When we first moved to Whatcom County, began homesteading, and got involved in Tilth, I had a conversation with Gretchen Hoyt of Alm Hill Gardens that I still remember 30 years later. Although I grew up in the country around gardens and animals, I knew basically nothing about farming, except that the migrant workers I met as a camp liaison for a summer education program (my summer job after freshman and sophomore years in college) were living in third world conditions in the Puyallup Valley.
(It’s interesting in another light that at the time, the late 1960s, the workers in the camps I visited were First Nations people from a reserve on Vancouver Island. Their annual migration to pick berries and beans outside of Sumner was a continuation of the seasonal cycle of food gathering their tribe had followed, probably for millennia. Of course the significant difference was that instead of putting by their own stores for food and trade, they were now living in squalor while they harvested a product for someone else’s profit.)
What Gretchen said was how many skills you needed to be a successful farmer or farm worker, especially on a diversified small farm. She said if farming rewarded according to the knowledge and management abilities it took to do it well, fieldworkers would be paid like lawyers. [Gretchen, if you ever read this—I’m sure those aren’t your exact words; it’s the gist that stayed with me]
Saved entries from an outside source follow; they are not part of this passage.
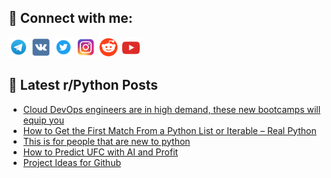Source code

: ## 🔎 Connect with me:
[<img src="https://github.com/bullbesh/bullbesh/blob/main/images/Telegram.png" width="32" height="32" />](https://t.me/bullbesh)
[<img src="https://github.com/bullbesh/bullbesh/blob/main/images/VK.png" width="32" height="32" />](https://vk.com/bullbesh)
[<img src="https://github.com/bullbesh/bullbesh/blob/main/images/Twitter.png" width="32" height="32" />](https://twitter.com/bullbesh1)
[<img src="https://github.com/bullbesh/bullbesh/blob/main/images/Instagram.png" width="32" height="32" />](https://www.instagram.com/bullbesh)
[<img src="https://github.com/bullbesh/bullbesh/blob/main/images/Reddit.png" width="32" height="32" />](https://www.reddit.com/user/bullbesh)
[<img src="https://github.com/bullbesh/bullbesh/blob/main/images/YouTube.png" width="32" height="32" />](https://www.youtube.com/channel/UCtfjRs6uzgq5mfm8S06WTcg)

## 📕 Latest r/Python Posts
<!-- BLOG-POST-LIST:START -->
- [Cloud DevOps engineers are in high demand, these new bootcamps will equip you](https://www.reddit.com/r/Python/comments/ygnay0/cloud_devops_engineers_are_in_high_demand_these/)
- [How to Get the First Match From a Python List or Iterable – Real Python](https://www.reddit.com/r/Python/comments/ygmgy1/how_to_get_the_first_match_from_a_python_list_or/)
- [This is for people that are new to python](https://www.reddit.com/r/Python/comments/ygkfli/this_is_for_people_that_are_new_to_python/)
- [How to Predict UFC with AI and Profit](https://www.reddit.com/r/Python/comments/ygjjyf/how_to_predict_ufc_with_ai_and_profit/)
- [Project Ideas for Github](https://www.reddit.com/r/Python/comments/yggvgw/project_ideas_for_github/)
<!-- BLOG-POST-LIST:END -->

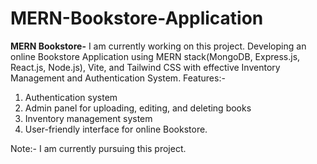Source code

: 
# MERN-Bookstore-Application
**MERN Bookstore-**
I am currently working on this project.
Developing an online Bookstore Application using MERN stack(MongoDB, Express.js, React.js, Node.js), Vite, and Tailwind CSS with effective Inventory Management and Authentication System.
Features:-
1. Authentication system
2. Admin panel for uploading, editing, and deleting books
3. Inventory management system
4. User-friendly interface for online Bookstore.

Note:- I am currently pursuing this project.
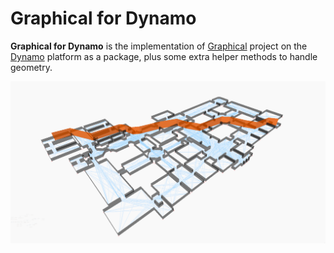 # Graphical for Dynamo

**Graphical for Dynamo** is the implementation of [Graphical]() project on the [Dynamo]() platform as a package, plus some extra helper methods to handle geometry.

![Shortest Path example](samples/images/ShortestPath-gallery.png)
I thought of that when talking with Gretchen and Ben’s son, Joshua Craft, this summer at the Bellingham Farmers Market. Josh is farming on his own now, at Nooksack Nine Fruits and Veggies. When I saw him in mid-June, and not a sunny June as we may remember, he already had glorious ripe heirloom tomatoes. Well, actually he didn’t have them, because he had just sold the last one, at $5 a pound. In order to produce flavorful ripe tomatoes in a rainy Northwestern Washington spring, Josh had rigged up a wood-fired furnace and piped the water it heated under the soil of his greenhouse so he could plant tomatoes in January. By the time the little plants were up and in need of light, the days were getting long enough to provide it, with the actual heat still coming from below. That’s just one example of the skills he uses to grow market vegetables and find a way to make them profitable.
I thought of it again last night when I watched “Good Food,” a documentary about sustainable agriculture in the Pacific Northwest, mostly Washington state. Made by Bullfrog Films and featuring, along with a lot of gorgeous scenery, David Suzuki, Mark Musick of Tilth, Ben and Gretchen at Alm Hill Gardens, The Bellingham Farmers Market, Mallard Ice Cream, Rio Thomas (founder of the Small Potatoes gleaning project), Anne Schwartz of Blue Heron Farm near Rockport, and many more, it is that rare thing, a feel-good movie about our food system.
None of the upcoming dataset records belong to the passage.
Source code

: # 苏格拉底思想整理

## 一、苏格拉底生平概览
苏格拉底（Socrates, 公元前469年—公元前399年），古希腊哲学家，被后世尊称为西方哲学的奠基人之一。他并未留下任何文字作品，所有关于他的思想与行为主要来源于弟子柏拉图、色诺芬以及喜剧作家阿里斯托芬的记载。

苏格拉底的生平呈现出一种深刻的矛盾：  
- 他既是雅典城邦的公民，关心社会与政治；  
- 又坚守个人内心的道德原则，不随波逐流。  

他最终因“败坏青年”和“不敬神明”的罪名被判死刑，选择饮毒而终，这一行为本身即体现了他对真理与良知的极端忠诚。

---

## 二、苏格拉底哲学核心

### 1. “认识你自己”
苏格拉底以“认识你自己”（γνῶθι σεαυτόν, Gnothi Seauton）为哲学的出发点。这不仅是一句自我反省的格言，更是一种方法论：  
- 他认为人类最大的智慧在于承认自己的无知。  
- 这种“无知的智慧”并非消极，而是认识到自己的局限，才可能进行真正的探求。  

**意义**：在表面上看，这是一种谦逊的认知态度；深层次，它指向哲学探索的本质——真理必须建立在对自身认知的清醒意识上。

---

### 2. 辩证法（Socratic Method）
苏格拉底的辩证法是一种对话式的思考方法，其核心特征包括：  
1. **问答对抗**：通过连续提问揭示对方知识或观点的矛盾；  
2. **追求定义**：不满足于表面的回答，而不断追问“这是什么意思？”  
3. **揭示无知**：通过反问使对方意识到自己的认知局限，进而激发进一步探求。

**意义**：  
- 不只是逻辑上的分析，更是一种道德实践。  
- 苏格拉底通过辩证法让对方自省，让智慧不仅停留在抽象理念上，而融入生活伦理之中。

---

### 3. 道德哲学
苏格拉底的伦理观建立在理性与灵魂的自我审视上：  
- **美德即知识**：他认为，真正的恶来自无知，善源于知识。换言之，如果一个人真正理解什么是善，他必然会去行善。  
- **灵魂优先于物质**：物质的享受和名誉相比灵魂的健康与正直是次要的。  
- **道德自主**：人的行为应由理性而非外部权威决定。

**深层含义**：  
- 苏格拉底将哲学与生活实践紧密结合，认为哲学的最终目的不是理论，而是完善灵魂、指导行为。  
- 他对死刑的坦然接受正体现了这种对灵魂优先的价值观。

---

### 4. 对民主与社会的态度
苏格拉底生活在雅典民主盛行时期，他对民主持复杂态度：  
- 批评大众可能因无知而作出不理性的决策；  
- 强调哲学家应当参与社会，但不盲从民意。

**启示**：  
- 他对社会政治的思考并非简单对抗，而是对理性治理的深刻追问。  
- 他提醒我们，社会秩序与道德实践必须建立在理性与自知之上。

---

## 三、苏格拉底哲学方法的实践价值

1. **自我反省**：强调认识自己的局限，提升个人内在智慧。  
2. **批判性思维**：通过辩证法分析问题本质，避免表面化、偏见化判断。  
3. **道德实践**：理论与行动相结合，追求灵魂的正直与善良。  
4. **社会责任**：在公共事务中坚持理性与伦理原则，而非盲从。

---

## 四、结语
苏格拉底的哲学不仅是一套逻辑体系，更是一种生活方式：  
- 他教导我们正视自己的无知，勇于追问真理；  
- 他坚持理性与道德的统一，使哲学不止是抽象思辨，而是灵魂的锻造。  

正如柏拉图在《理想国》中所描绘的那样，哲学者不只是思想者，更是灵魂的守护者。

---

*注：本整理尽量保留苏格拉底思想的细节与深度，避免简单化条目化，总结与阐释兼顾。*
In the movie Ben and Gretchen talk again about the mismatch between the service farm workers provide for us and the pay and respect they get. Ben says that growing and harvesting the food we depend on is the most necessary job there is, and deserves to be seen as such. “We pay our workers better than Walmart,” said Ben, discussing his and Gretchen’s priorities as business owners. “That’s not saying much,” Gretchen responded. (Of course Ben and Gretchen themselves don’t make anything like what Sam Walton of Walmart did. He was the second richest man in the world when he died in 1992.)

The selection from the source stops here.